なんだか、女性三人は俺たちを見て盛り上がってます。


「えーっと、私たちの予想では左から順に廃人くんにリーダーでしょ、そんで最後がおっさん、どう当たってる?」

ドンピシャで当てられてしまい、俺たち三人は顔を見合わせてしまった。


 当てた理由は、ずば抜けて背が大きい、若いのに妙に落ち着いている、一番筋肉質で体格が良い、それだけだった。

 いや、普通見た目とキャラクターは一致するって考えないっしょ。


 俺たち6人がどうでも良いネタで話している処に、爺ちゃんがミリアムさんを連れて来た。


「こんにちは~、ミリアムで~す」

 ミリアムさんは、紫織を思い出させるようなボブカットの小柄な可愛い女の子だった。


「あ~、和ぃ見つけたー、初めまして~~」

 俺に駆け寄ってくるミリアムさんは、薄い水色のワンピースを着ていた。

 彼女だけが女性陣の中で一人だけスカートだった。


 それにして、なんで俺だと一発で判るんだろう?


「あら~ミリアムちゃん、力が入ってるわね~、目一杯お化粧してるでしょ」

 そう言ったのはアモンさんだった。


「ミリアムちゃん、廃人くんを墜とすならもっと自分の利点を生かして攻めないと駄目よ!」

「お、墜とすとか考えてないもん… でも利点って何よ」


「ふふふ、ミリアムちゃんの利点は若いことでしょ、あの手の廃人くんタイプはロリで攻めるべきよ」

 アモンさんとジュディスさんが悪そうに、こちらを見て微笑んでいる。


 つか、怖ぇ~よ

「あの~、全部聞こえてるんですけど~」



 そんな、初めての出会いの儀式とも呼べるような冗談の飛ばし合いも済んで、やがて楽しいオフ会は屋外でのバーベキューとなり、それも盛り上がって終わると、次はエアコンの効いた室内での雑談に移っていた。


 ミリアムさんが帰る予定の時間まで、あと2時間くらいだろうか。


 俺はこのタイミングで、みんなに異世界へ行くことをカミングアウトした。

 これは、イオ爺たちにも相談した上での事だった。


「異世界?、廃人くんファンタジーとかラノベの読み過ぎじゃないの?。 お姉さんがお熱計りましょうか~」

 そう言って、少し酔っているアモンさんが俺の額に手を伸ばす振りをしてきた。


 慌てた振りをして、それを避ける俺。

いや、触ってもらっても構わないんだけど、そこはみんなに対するポーズってものもあるんです。

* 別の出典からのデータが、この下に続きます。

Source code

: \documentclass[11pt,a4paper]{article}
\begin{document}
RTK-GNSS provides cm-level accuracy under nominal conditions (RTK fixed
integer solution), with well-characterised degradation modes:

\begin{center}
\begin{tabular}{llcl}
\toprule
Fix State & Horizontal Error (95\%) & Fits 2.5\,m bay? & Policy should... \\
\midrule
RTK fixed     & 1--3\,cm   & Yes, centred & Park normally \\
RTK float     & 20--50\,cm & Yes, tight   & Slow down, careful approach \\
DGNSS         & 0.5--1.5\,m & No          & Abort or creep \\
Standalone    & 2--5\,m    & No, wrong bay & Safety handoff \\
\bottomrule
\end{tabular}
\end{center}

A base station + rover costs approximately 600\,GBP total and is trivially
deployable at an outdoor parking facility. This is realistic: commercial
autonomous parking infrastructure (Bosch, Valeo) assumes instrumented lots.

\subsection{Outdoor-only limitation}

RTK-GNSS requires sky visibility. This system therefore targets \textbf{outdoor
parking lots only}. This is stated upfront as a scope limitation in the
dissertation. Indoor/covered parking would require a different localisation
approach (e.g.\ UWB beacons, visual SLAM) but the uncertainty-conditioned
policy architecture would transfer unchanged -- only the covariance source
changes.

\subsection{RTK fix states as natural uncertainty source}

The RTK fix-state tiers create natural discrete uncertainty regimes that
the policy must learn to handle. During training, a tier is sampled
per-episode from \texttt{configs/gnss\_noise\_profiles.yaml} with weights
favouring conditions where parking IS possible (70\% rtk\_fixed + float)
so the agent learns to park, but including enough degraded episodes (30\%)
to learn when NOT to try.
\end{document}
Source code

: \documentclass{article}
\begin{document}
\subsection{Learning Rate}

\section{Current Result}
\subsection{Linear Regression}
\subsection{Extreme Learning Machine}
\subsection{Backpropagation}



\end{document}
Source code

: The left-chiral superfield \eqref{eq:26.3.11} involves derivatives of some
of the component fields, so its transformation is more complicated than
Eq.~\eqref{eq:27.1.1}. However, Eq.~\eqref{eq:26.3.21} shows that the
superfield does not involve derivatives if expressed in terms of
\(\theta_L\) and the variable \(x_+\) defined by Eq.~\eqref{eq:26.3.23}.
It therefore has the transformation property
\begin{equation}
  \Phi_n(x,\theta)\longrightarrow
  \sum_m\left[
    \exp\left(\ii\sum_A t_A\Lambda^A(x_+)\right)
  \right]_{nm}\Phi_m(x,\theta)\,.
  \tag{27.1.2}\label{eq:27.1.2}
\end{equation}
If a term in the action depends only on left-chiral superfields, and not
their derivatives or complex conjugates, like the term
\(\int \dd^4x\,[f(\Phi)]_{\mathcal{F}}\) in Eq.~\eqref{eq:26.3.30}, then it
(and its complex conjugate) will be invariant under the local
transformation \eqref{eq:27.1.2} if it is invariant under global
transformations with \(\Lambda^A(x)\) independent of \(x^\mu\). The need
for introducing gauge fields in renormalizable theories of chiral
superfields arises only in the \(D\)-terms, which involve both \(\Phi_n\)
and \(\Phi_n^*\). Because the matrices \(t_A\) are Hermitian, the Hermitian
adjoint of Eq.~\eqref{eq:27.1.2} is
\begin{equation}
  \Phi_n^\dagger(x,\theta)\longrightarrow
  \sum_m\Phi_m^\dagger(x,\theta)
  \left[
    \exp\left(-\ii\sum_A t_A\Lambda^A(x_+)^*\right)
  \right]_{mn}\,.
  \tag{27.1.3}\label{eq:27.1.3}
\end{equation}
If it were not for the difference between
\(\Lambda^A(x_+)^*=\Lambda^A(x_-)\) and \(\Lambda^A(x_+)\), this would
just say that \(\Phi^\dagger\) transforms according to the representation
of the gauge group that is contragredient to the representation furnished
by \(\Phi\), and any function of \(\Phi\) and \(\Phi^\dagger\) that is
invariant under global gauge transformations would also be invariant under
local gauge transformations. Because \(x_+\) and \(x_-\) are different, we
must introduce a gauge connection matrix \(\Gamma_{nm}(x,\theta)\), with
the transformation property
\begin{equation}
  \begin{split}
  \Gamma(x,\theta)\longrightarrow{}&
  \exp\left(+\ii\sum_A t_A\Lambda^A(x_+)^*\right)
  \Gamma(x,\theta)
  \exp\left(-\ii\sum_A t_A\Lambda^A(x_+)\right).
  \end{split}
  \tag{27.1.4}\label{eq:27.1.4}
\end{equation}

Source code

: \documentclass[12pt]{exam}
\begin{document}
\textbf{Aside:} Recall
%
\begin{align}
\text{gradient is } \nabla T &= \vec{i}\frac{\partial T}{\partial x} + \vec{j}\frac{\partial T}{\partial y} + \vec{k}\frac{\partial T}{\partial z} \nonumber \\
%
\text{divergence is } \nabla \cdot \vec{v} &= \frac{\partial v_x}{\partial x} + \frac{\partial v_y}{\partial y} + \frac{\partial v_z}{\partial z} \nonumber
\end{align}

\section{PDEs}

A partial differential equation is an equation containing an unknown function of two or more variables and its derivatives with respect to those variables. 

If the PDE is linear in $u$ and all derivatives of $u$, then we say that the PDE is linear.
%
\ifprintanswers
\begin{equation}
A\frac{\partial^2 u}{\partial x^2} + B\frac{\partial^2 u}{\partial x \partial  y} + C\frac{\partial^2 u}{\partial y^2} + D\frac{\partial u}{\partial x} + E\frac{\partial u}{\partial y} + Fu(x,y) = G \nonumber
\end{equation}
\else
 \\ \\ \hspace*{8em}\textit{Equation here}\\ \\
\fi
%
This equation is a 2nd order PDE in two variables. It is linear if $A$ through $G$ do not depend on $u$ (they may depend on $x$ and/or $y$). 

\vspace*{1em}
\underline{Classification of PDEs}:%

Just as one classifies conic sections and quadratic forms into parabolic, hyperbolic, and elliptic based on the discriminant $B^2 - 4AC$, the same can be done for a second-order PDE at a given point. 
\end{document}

 パンギャさんとアモンさんとジュディスさんは成人なのでお酒を出したんだけど、みんなかなり陽気になってます。


「ファンタジーと言えば、僕たち全員がゲームと同じ魔法を使えるってのも、十分ファンタジーだよね」

そう言ったのは、パンギャさんだった。


「こう言うのだよね」と、ハイウィザードのアモンさんが右手の人差し指の先端に20cm程の高さの炎を点した。

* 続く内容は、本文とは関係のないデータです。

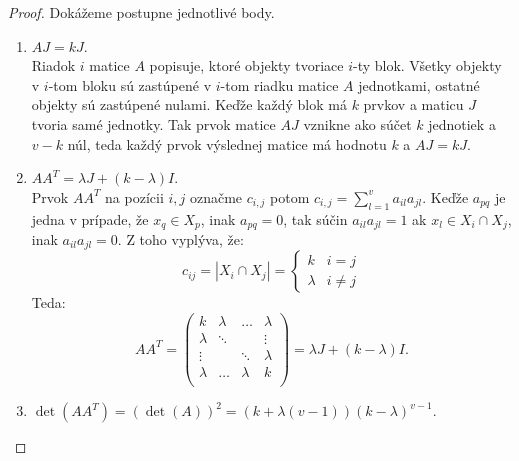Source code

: \begin{proof}
Dokážeme postupne jednotlivé body.
\begin{enumerate}
	\item $A J = k J$. \label{itemA} \\
	Riadok $i$ matice $A$ popisuje, ktoré objekty tvoriace $i$-ty blok. Všetky objekty v $i$-tom bloku sú zastúpené v $i$-tom riadku matice $A$ jednotkami, ostatné objekty sú zastúpené nulami. Keďže každý blok má $k$ prvkov a maticu $J$ tvoria samé jednotky. Tak prvok matice $A J$ vznikne ako súčet $k$ jednotiek a $v - k$ núl, teda každý prvok výslednej matice má hodnotu $k$ a $A J = k J$.

	\item $A A^T = \lambda J + (k - \lambda) I$. \label{itemB} \\
	Prvok $A A^T$ na pozícii $i, j$ označme $c_{i,j}$ potom $c_{i,j} = \sum\limits_{l=1}^{v} a_{il} a_{jl}$. Keďže $a_{pq}$ je jedna v prípade, že $x_q \in X_p$, inak $a_{pq} = 0$, tak súčin $a_{il} a_{jl} = 1$ ak $x_l \in X_i \cap X_j$, inak $a_{il} a_{jl} = 0$. Z toho vyplýva, že:
	\begin{equation*}
		c_{ij} = |X_i \cap X_j| = \begin{cases}
					k               & i = j\\
					\lambda         & i \neq j
				\end{cases}
	\end{equation*}
	Teda:
	\begin{equation*}
		A A^T = 
		\begin{pmatrix}
		k & \lambda & \dots & \lambda \\
		\lambda & \ddots & & \vdots \\
		\vdots &  & \ddots & \lambda \\
		\lambda & \dots & \lambda & k \\
		\end{pmatrix} =  \lambda J + (k - \lambda) I.
	\end{equation*}

	\item $\det(A A^T) = (\det(A))^2 = (k + \lambda (v - 1)) (k - \lambda)^{v-1}$. \label{itemC} \\


\end{enumerate}
\end{proof}
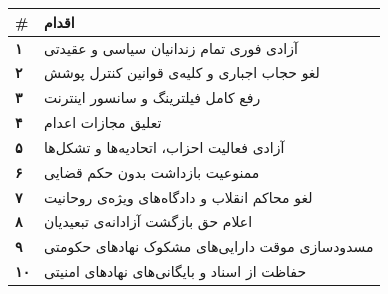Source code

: \documentclass[a4paper,11pt]{article}
\begin{document}
\section{}

\subsection{}

\begin{alertbox}[title={\rl{فرمان‌های اضطراری --- بلافاصله پس از تشکیل مجلس}}]
\begin{center}
\setlength{\tabcolsep}{4pt}%
\begin{tabularx}{\textwidth}{>{\centering\bfseries\small}p{0.7cm} >{\small}X}
\toprule
\rowcolor{mahestan-red!15}
\textcolor{mahestan-red}{\#} &
\textcolor{mahestan-red}{\bfseries اقدام} \\
\midrule
۱ & آزادی فوری تمام زندانیان سیاسی و عقیدتی \\
\rowcolor{bg-light-red}
۲ & لغو حجاب اجباری و کلیه‌ی قوانین کنترل پوشش \\
۳ & رفع کامل فیلترینگ و سانسور اینترنت \\
\rowcolor{bg-light-red}
۴ & تعلیق مجازات اعدام \\
۵ & آزادی فعالیت احزاب، اتحادیه‌ها و تشکل‌ها \\
\rowcolor{bg-light-red}
۶ & ممنوعیت بازداشت بدون حکم قضایی \\
۷ & لغو محاکم انقلاب و دادگاه‌های ویژه‌ی روحانیت \\
\rowcolor{bg-light-red}
۸ & اعلام حق بازگشت آزادانه‌ی تبعیدیان \\
۹ & مسدودسازی موقت دارایی‌های مشکوک نهادهای حکومتی \\
\rowcolor{bg-light-red}
۱۰ & حفاظت از اسناد و بایگانی‌های نهادهای امنیتی \\
\bottomrule
\end{tabularx}
\end{center}
\end{alertbox}

\subsection{}
\end{document}
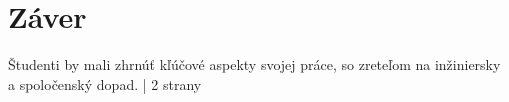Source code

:\chapter{Záver}
\par{
Študenti by mali zhrnúť kľúčové aspekty svojej práce, so zreteľom na inžiniersky a spoločenský dopad. | 2 strany
}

「私も使えるよ」と言ったのはハイプリースト(殴り専門)のミリアムさんで、いきなり俺に身体能力強化ブレスを掛けてきた。


「私もスキルを使えるけど、攻撃スキルは見せられないね」

 そう言ったのはパラディンのハイドさん、それを聞いてスナイパーのミッシェルさんも頷いている。


「パンギャさんの凄いのは以前見ましたから!」

 続けて何か言おうとしたパンギャさんに、俺はそう言って先に突っ込んでしまった。

 スキル云々では無くても、パンギャさんは格闘技が強い人なのがリアルで凄いと思う。


「うん、僕もメインくんのエグいのは見せてもらった」

 俺の突っ込みに対して、すかさずパンギャさんが俺に笑って返してきた。


「エグいとか言わないでくださいよ、あの時は二人ともヤバかったんですから」


 そう言って不平を言うとパンギャさんは冗談だと謝ってくれたけど、結局全員が何らかの魔法を使えるようになっている事は明らかだった。


 そして、そんな話も「でも、ゲームと違ってすぐMP切れしちゃうんだよね」と笑ったアモンさんの言葉に、俺を除く全員が頷いていた。

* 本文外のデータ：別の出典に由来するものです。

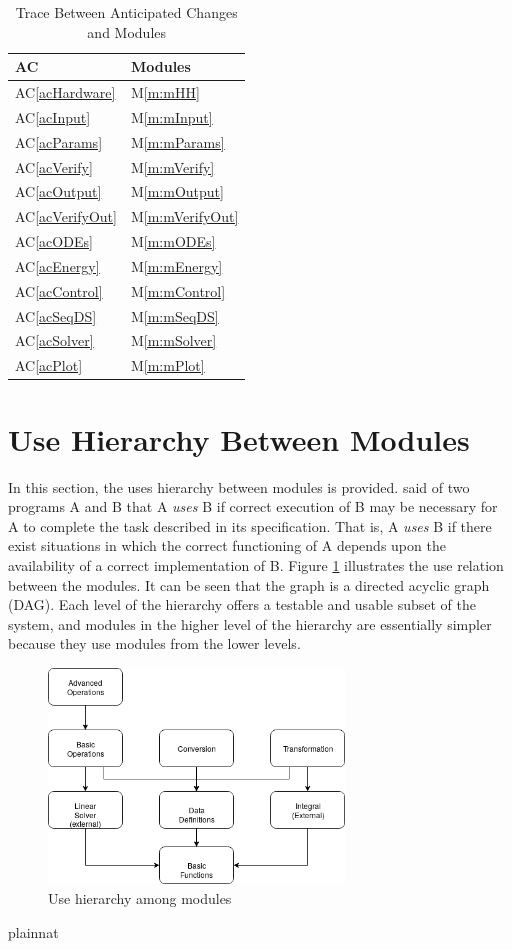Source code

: \documentclass[12pt, titlepage]{article}
\newcommand{\acref}[1]{AC\ref{#1}}
\newcommand{\mref}[1]{M\ref{m:#1}}
\begin{document}
\begin{table}[H]
\centering
\begin{tabular}{p{} p{}}
\toprule
\textbf{AC} & \textbf{Modules}\\
\midrule
\acref{acHardware} & \mref{mHH}\\
\acref{acInput} & \mref{mInput}\\
\acref{acParams} & \mref{mParams}\\
\acref{acVerify} & \mref{mVerify}\\
\acref{acOutput} & \mref{mOutput}\\
\acref{acVerifyOut} & \mref{mVerifyOut}\\
\acref{acODEs} & \mref{mODEs}\\
\acref{acEnergy} & \mref{mEnergy}\\
\acref{acControl} & \mref{mControl}\\
\acref{acSeqDS} & \mref{mSeqDS}\\
\acref{acSolver} & \mref{mSolver}\\
\acref{acPlot} & \mref{mPlot}\\
\bottomrule
\end{tabular}
\caption{Trace Between Anticipated Changes and Modules}
\label{TblACT}
\end{table}

\section{Use Hierarchy Between Modules} \label{SecUse}

In this section, the uses hierarchy between modules is
provided. \citet{Parnas1978} said of two programs A and B that A {\em uses} B if
correct execution of B may be necessary for A to complete the task described in
its specification. That is, A {\em uses} B if there exist situations in which
the correct functioning of A depends upon the availability of a correct
implementation of B.  Figure \ref{FigUH} illustrates the use relation between
the modules. It can be seen that the graph is a directed acyclic graph
(DAG). Each level of the hierarchy offers a testable and usable subset of the
system, and modules in the higher level of the hierarchy are essentially simpler
because they use modules from the lower levels.

\begin{figure}[H]
\centering
\includegraphics[width=0.7\textwidth]{UsesHierarchy.png}
\caption{Use hierarchy among modules}
\label{FigUH}
\end{figure}


 {plainnat}

\end{document}
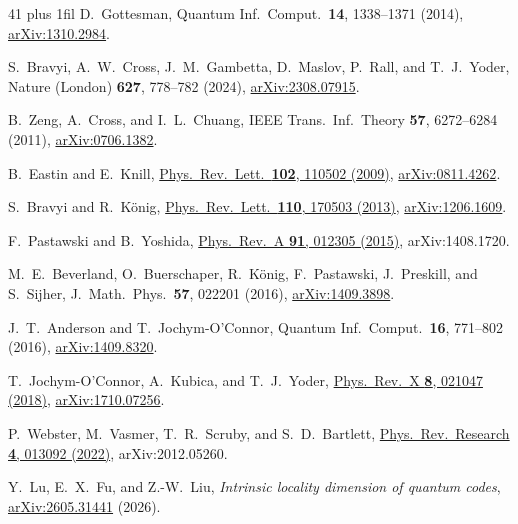 \documentclass[aps,prl,reprint,notitlepage,nofootinbib,nobibnotes]{revtex4-2}
\begin{document}
\begin{thebibliography}{41}
\rightskip=0pt plus 1fil\relax
{}
D.~Gottesman,
Quantum Inf.\ Comput.\ \textbf{14}, 1338--1371 (2014),
\href{https://arxiv.org/abs/1310.2984}{arXiv:1310.2984}.

S.~Bravyi, A.~W.~Cross, J.~M.~Gambetta, D.~Maslov, P.~Rall, and T.~J.~Yoder,
Nature (London) \textbf{627}, 778--782 (2024),
\href{https://arxiv.org/abs/2308.07915}{arXiv:2308.07915}.

B.~Zeng, A.~Cross, and I.~L.~Chuang,
IEEE Trans.\ Inf.\ Theory \textbf{57}, 6272--6284 (2011),
\href{https://arxiv.org/abs/0706.1382}{arXiv:0706.1382}.

B.~Eastin and E.~Knill,
\href{https://link.aps.org/doi/10.1103/PhysRevLett.102.110502}{Phys.\ Rev.\ Lett.\ \textbf{102}, 110502 (2009)},
\href{https://arxiv.org/abs/0811.4262}{arXiv:0811.4262}.

S.~Bravyi and R.~K\"onig,
\href{https://link.aps.org/doi/10.1103/PhysRevLett.110.170503}{Phys.\ Rev.\ Lett.\ \textbf{110}, 170503 (2013)},
\href{https://arxiv.org/abs/1206.1609}{arXiv:1206.1609}.

F.~Pastawski and B.~Yoshida,
\href{https://link.aps.org/doi/10.1103/PhysRevA.91.012305}{Phys.\ Rev.\ A \textbf{91}, 012305 (2015)},
arXiv:1408.1720.

M.~E.~Beverland, O.~Buerschaper, R.~K\"onig, F.~Pastawski, J.~Preskill, and S.~Sijher,
J.\ Math.\ Phys.\ \textbf{57}, 022201 (2016),
\href{https://arxiv.org/abs/1409.3898}{arXiv:1409.3898}.

J.~T.~Anderson and T.~Jochym-O'Connor,
Quantum Inf.\ Comput.\ \textbf{16}, 771--802 (2016),
\href{https://arxiv.org/abs/1409.8320}{arXiv:1409.8320}.

T.~Jochym-O'Connor, A.~Kubica, and T.~J.~Yoder,
\href{https://link.aps.org/doi/10.1103/PhysRevX.8.021047}{Phys.\ Rev.\ X \textbf{8}, 021047 (2018)},
\href{https://arxiv.org/abs/1710.07256}{arXiv:1710.07256}.

P.~Webster, M.~Vasmer, T.~R.~Scruby, and S.~D.~Bartlett,
\href{https://link.aps.org/doi/10.1103/PhysRevResearch.4.013092}{Phys.\ Rev.\ Research \textbf{4}, 013092 (2022)},
arXiv:2012.05260.

Y.~Lu, E.~X.~Fu, and Z.-W.~Liu,
\emph{Intrinsic locality dimension of quantum codes},
\href{https://arxiv.org/abs/2605.31441}{arXiv:2605.31441} (2026).


\end{thebibliography}
\end{document}
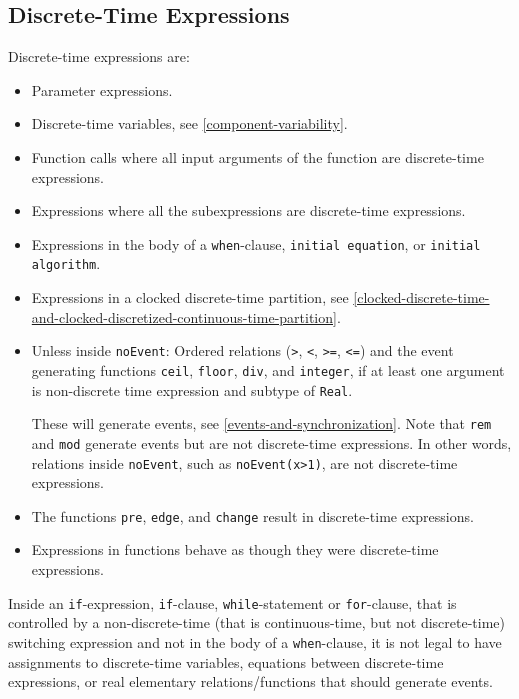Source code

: \subsection{Discrete-Time Expressions}\label{discrete-time-expressions}

Discrete-time expressions are:
\begin{itemize}
\item
  Parameter expressions.
\item
  Discrete-time variables, see \cref{component-variability}.
\item
  Function calls where all input arguments of the function are discrete-time expressions.
\item
  Expressions where all the subexpressions are discrete-time expressions.
\item
  Expressions in the body of a \lstinline!when!-clause, \lstinline!initial equation!, or \lstinline!initial algorithm!.
\item
  Expressions in a clocked discrete-time partition, see \cref{clocked-discrete-time-and-clocked-discretized-continuous-time-partition}.
\item
  Unless inside \lstinline!noEvent!: Ordered relations (\lstinline!>!, \lstinline!<!, \lstinline!>=!, \lstinline!<=!) and the event generating functions \lstinline!ceil!, \lstinline!floor!, \lstinline!div!, and \lstinline!integer!, if at least one argument is non-discrete time expression and subtype of \lstinline!Real!.
  \begin{nonnormative}
  These will generate events, see \cref{events-and-synchronization}.
  Note that \lstinline!rem! and \lstinline!mod! generate events but are not discrete-time expressions.
  In other words, relations inside \lstinline!noEvent!, such as \lstinline!noEvent(x>1)!, are not discrete-time expressions.
  \end{nonnormative}
\item
  The functions \lstinline!pre!, \lstinline!edge!, and \lstinline!change! result in discrete-time expressions.
\item
  Expressions in functions behave as though they were discrete-time expressions.
\end{itemize}

Inside an \lstinline!if!-expression, \lstinline!if!-clause, \lstinline!while!-statement or \lstinline!for!-clause, that is controlled by a non-discrete-time (that is continuous-time, but not discrete-time) switching expression and not in the body of a \lstinline!when!-clause, it is not legal to have assignments to discrete-time variables, equations between discrete-time expressions, or real elementary relations/functions that should generate events.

「あれ、もしかしてMPがゲームの時くらいあるのは俺だけ?」


「何ですってぇ!廃人くん、どういうこと?」

「和也さんは、MP不足じゃないの?」


「和ぃ凄い! わたしなんか使えるって言っても、たぶんすぐガス欠しちゃうよ」

「ミリアムは殴り専門だから、支援が有ればスキルとか要らないだろ」


「僕もいざと言うときに身体強化スキルが1回使える程度でも、この世界で生きて行くのに必要性は感じないかもね」


 俺の不用意な発言で場は騒然としたが、俺がそのスキルを使えるせいで今まで何度も狙われていた事を伝えると、以前にパーティチャットで俺が魔法を使わないように注意を促した事を思い出したのか、みんな一気に静かになってしまった。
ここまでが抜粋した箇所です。